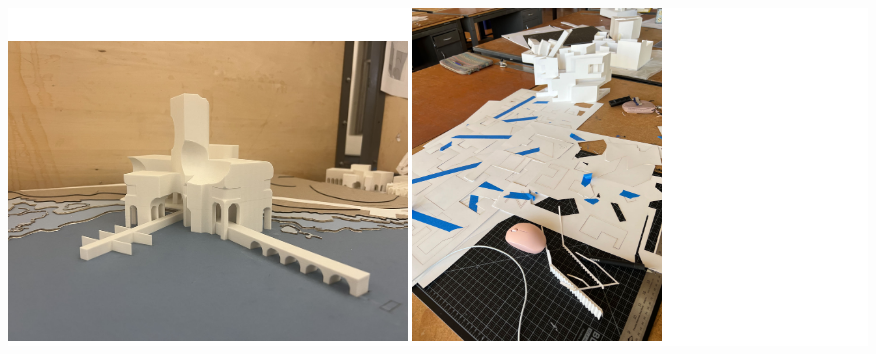 <img width="400" alt="3D Print Examples" src="assets/3d_print.jpg">            <img width="250" alt="Laser Cut Pieces" src="assets/laser_cut.jpg">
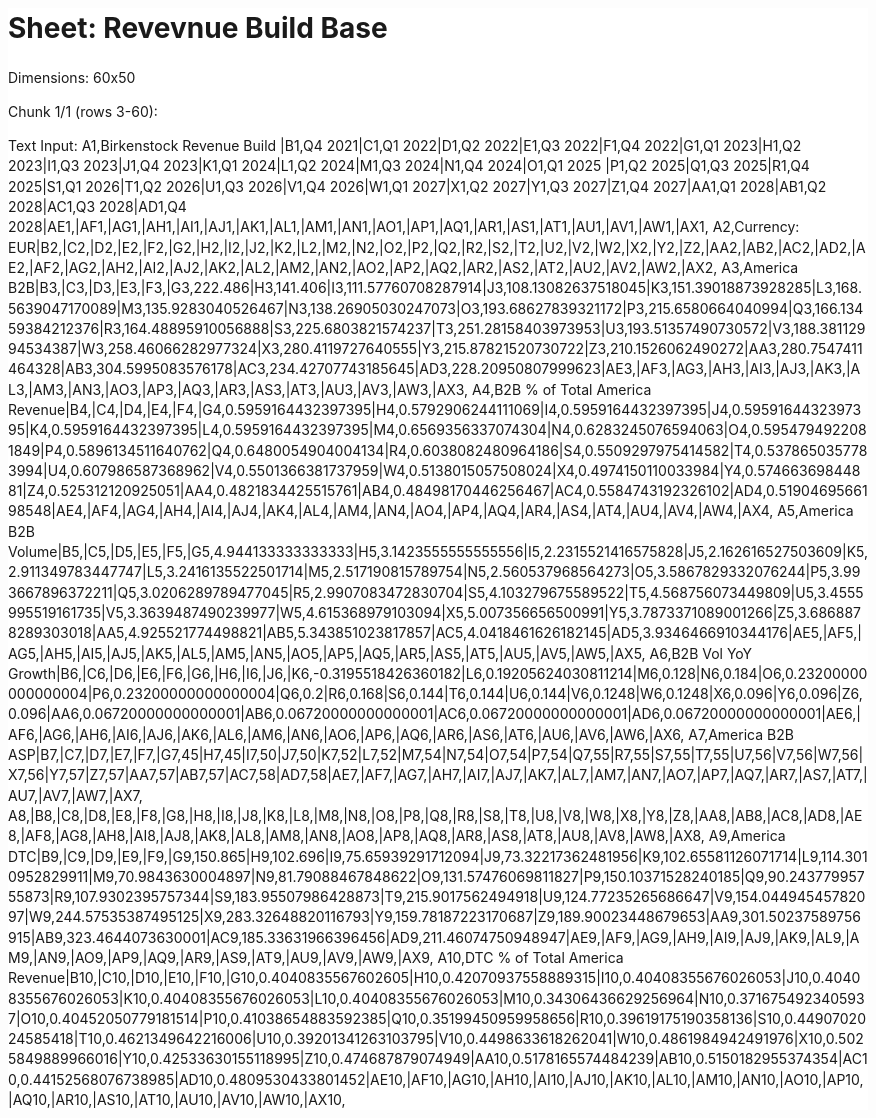 # Sheet: Revevnue Build Base
Dimensions: 60x50

Chunk 1/1 (rows 3-60):

Text Input:
A1,Birkenstock Revenue Build
|B1,Q4 2021|C1,Q1 2022|D1,Q2 2022|E1,Q3 2022|F1,Q4 2022|G1,Q1 2023|H1,Q2 2023|I1,Q3 2023|J1,Q4 2023|K1,Q1 2024|L1,Q2 2024|M1,Q3 2024|N1,Q4 2024|O1,Q1 2025 |P1,Q2 2025|Q1,Q3 2025|R1,Q4 2025|S1,Q1 2026|T1,Q2 2026|U1,Q3 2026|V1,Q4 2026|W1,Q1 2027|X1,Q2 2027|Y1,Q3 2027|Z1,Q4 2027|AA1,Q1 2028|AB1,Q2 2028|AC1,Q3 2028|AD1,Q4 2028|AE1,|AF1,|AG1,|AH1,|AI1,|AJ1,|AK1,|AL1,|AM1,|AN1,|AO1,|AP1,|AQ1,|AR1,|AS1,|AT1,|AU1,|AV1,|AW1,|AX1,
A2,Currency: EUR|B2,|C2,|D2,|E2,|F2,|G2,|H2,|I2,|J2,|K2,|L2,|M2,|N2,|O2,|P2,|Q2,|R2,|S2,|T2,|U2,|V2,|W2,|X2,|Y2,|Z2,|AA2,|AB2,|AC2,|AD2,|AE2,|AF2,|AG2,|AH2,|AI2,|AJ2,|AK2,|AL2,|AM2,|AN2,|AO2,|AP2,|AQ2,|AR2,|AS2,|AT2,|AU2,|AV2,|AW2,|AX2,
A3,America B2B|B3,|C3,|D3,|E3,|F3,|G3,222.486|H3,141.406|I3,111.57760708287914|J3,108.13082637518045|K3,151.39018873928285|L3,168.5639047170089|M3,135.9283040526467|N3,138.26905030247073|O3,193.68627839321172|P3,215.6580664040994|Q3,166.13459384212376|R3,164.48895910056888|S3,225.6803821574237|T3,251.28158403973953|U3,193.51357490730572|V3,188.38112994534387|W3,258.46066282977324|X3,280.4119727640555|Y3,215.87821520730722|Z3,210.1526062490272|AA3,280.7547411464328|AB3,304.5995083576178|AC3,234.42707743185645|AD3,228.20950807999623|AE3,|AF3,|AG3,|AH3,|AI3,|AJ3,|AK3,|AL3,|AM3,|AN3,|AO3,|AP3,|AQ3,|AR3,|AS3,|AT3,|AU3,|AV3,|AW3,|AX3,
A4,B2B % of Total America Revenue|B4,|C4,|D4,|E4,|F4,|G4,0.5959164432397395|H4,0.5792906244111069|I4,0.5959164432397395|J4,0.5959164432397395|K4,0.5959164432397395|L4,0.5959164432397395|M4,0.6569356337074304|N4,0.6283245076594063|O4,0.5954794922081849|P4,0.5896134511640762|Q4,0.6480054904004134|R4,0.6038082480964186|S4,0.5509297975414582|T4,0.5378650357783994|U4,0.607986587368962|V4,0.5501366381737959|W4,0.5138015057508024|X4,0.4974150110033984|Y4,0.57466369844881|Z4,0.525312120925051|AA4,0.4821834425515761|AB4,0.48498170446256467|AC4,0.5584743192326102|AD4,0.5190469566198548|AE4,|AF4,|AG4,|AH4,|AI4,|AJ4,|AK4,|AL4,|AM4,|AN4,|AO4,|AP4,|AQ4,|AR4,|AS4,|AT4,|AU4,|AV4,|AW4,|AX4,
A5,America B2B Volume|B5,|C5,|D5,|E5,|F5,|G5,4.944133333333333|H5,3.1423555555555556|I5,2.2315521416575828|J5,2.162616527503609|K5,2.911349783447747|L5,3.2416135522501714|M5,2.517190815789754|N5,2.560537968564273|O5,3.5867829332076244|P5,3.993667896372211|Q5,3.0206289789477045|R5,2.9907083472830704|S5,4.103279675589522|T5,4.568756073449809|U5,3.4555995519161735|V5,3.3639487490239977|W5,4.615368979103094|X5,5.007356656500991|Y5,3.7873371089001266|Z5,3.6868878289303018|AA5,4.925521774498821|AB5,5.343851023817857|AC5,4.0418461626182145|AD5,3.9346466910344176|AE5,|AF5,|AG5,|AH5,|AI5,|AJ5,|AK5,|AL5,|AM5,|AN5,|AO5,|AP5,|AQ5,|AR5,|AS5,|AT5,|AU5,|AV5,|AW5,|AX5,
A6,B2B Vol YoY Growth|B6,|C6,|D6,|E6,|F6,|G6,|H6,|I6,|J6,|K6,-0.3195518426360182|L6,0.19205624030811214|M6,0.128|N6,0.184|O6,0.23200000000000004|P6,0.23200000000000004|Q6,0.2|R6,0.168|S6,0.144|T6,0.144|U6,0.144|V6,0.1248|W6,0.1248|X6,0.096|Y6,0.096|Z6,0.096|AA6,0.06720000000000001|AB6,0.06720000000000001|AC6,0.06720000000000001|AD6,0.06720000000000001|AE6,|AF6,|AG6,|AH6,|AI6,|AJ6,|AK6,|AL6,|AM6,|AN6,|AO6,|AP6,|AQ6,|AR6,|AS6,|AT6,|AU6,|AV6,|AW6,|AX6,
A7,America B2B ASP|B7,|C7,|D7,|E7,|F7,|G7,45|H7,45|I7,50|J7,50|K7,52|L7,52|M7,54|N7,54|O7,54|P7,54|Q7,55|R7,55|S7,55|T7,55|U7,56|V7,56|W7,56|X7,56|Y7,57|Z7,57|AA7,57|AB7,57|AC7,58|AD7,58|AE7,|AF7,|AG7,|AH7,|AI7,|AJ7,|AK7,|AL7,|AM7,|AN7,|AO7,|AP7,|AQ7,|AR7,|AS7,|AT7,|AU7,|AV7,|AW7,|AX7,
A8,|B8,|C8,|D8,|E8,|F8,|G8,|H8,|I8,|J8,|K8,|L8,|M8,|N8,|O8,|P8,|Q8,|R8,|S8,|T8,|U8,|V8,|W8,|X8,|Y8,|Z8,|AA8,|AB8,|AC8,|AD8,|AE8,|AF8,|AG8,|AH8,|AI8,|AJ8,|AK8,|AL8,|AM8,|AN8,|AO8,|AP8,|AQ8,|AR8,|AS8,|AT8,|AU8,|AV8,|AW8,|AX8,
A9,America DTC|B9,|C9,|D9,|E9,|F9,|G9,150.865|H9,102.696|I9,75.65939291712094|J9,73.32217362481956|K9,102.65581126071714|L9,114.3010952829911|M9,70.9843630004897|N9,81.79088467848622|O9,131.57476069811827|P9,150.10371528240185|Q9,90.24377995755873|R9,107.9302395757344|S9,183.95507986428873|T9,215.9017562494918|U9,124.77235265686647|V9,154.04494545782097|W9,244.57535387495125|X9,283.32648820116793|Y9,159.78187223170687|Z9,189.90023448679653|AA9,301.50237589756915|AB9,323.4644073630001|AC9,185.33631966396456|AD9,211.46074750948947|AE9,|AF9,|AG9,|AH9,|AI9,|AJ9,|AK9,|AL9,|AM9,|AN9,|AO9,|AP9,|AQ9,|AR9,|AS9,|AT9,|AU9,|AV9,|AW9,|AX9,
A10,DTC % of Total America Revenue|B10,|C10,|D10,|E10,|F10,|G10,0.4040835567602605|H10,0.42070937558889315|I10,0.40408355676026053|J10,0.40408355676026053|K10,0.40408355676026053|L10,0.40408355676026053|M10,0.34306436629256964|N10,0.3716754923405937|O10,0.40452050779181514|P10,0.41038654883592385|Q10,0.35199450959958656|R10,0.39619175190358136|S10,0.4490702024585418|T10,0.4621349642216006|U10,0.39201341263103795|V10,0.4498633618262041|W10,0.4861984942491976|X10,0.5025849889966016|Y10,0.42533630155118995|Z10,0.474687879074949|AA10,0.5178165574484239|AB10,0.5150182955374354|AC10,0.44152568076738985|AD10,0.4809530433801452|AE10,|AF10,|AG10,|AH10,|AI10,|AJ10,|AK10,|AL10,|AM10,|AN10,|AO10,|AP10,|AQ10,|AR10,|AS10,|AT10,|AU10,|AV10,|AW10,|AX10,
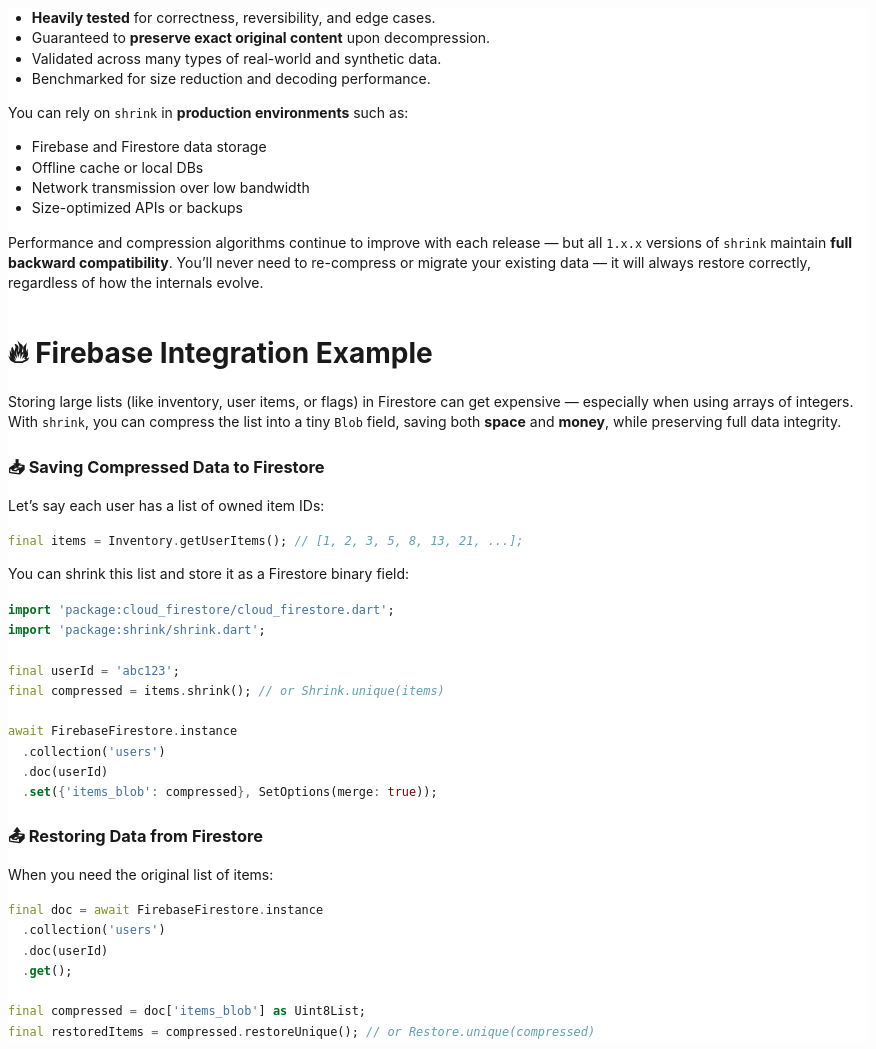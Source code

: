 - **Heavily tested** for correctness, reversibility, and edge cases.
- Guaranteed to **preserve exact original content** upon decompression.
- Validated across many types of real-world and synthetic data.
- Benchmarked for size reduction and decoding performance.

You can rely on `shrink` in **production environments** such as:

- Firebase and Firestore data storage
- Offline cache or local DBs
- Network transmission over low bandwidth
- Size-optimized APIs or backups

Performance and compression algorithms continue to improve with each release — but all `1.x.x` versions of `shrink` maintain **full backward compatibility**. You’ll never need to re-compress or migrate your existing data — it will always restore correctly, regardless of how the internals evolve.

# 🔥 Firebase Integration Example

Storing large lists (like inventory, user items, or flags) in Firestore can get expensive — especially when using arrays of integers. With `shrink`, you can compress the list into a tiny `Blob` field, saving both **space** and **money**, while preserving full data integrity.

### 📥 Saving Compressed Data to Firestore

Let’s say each user has a list of owned item IDs:

```dart
final items = Inventory.getUserItems(); // [1, 2, 3, 5, 8, 13, 21, ...];
```

You can shrink this list and store it as a Firestore binary field:

```dart
import 'package:cloud_firestore/cloud_firestore.dart';
import 'package:shrink/shrink.dart';

final userId = 'abc123';
final compressed = items.shrink(); // or Shrink.unique(items)

await FirebaseFirestore.instance
  .collection('users')
  .doc(userId)
  .set({'items_blob': compressed}, SetOptions(merge: true));
```

### 📤 Restoring Data from Firestore

When you need the original list of items:

```dart
final doc = await FirebaseFirestore.instance
  .collection('users')
  .doc(userId)
  .get();

final compressed = doc['items_blob'] as Uint8List;
final restoredItems = compressed.restoreUnique(); // or Restore.unique(compressed)
```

• _What is being asked_: How many lines in these entries contain the string "final"? State the number and nothing more.

• _Response to the task_: 6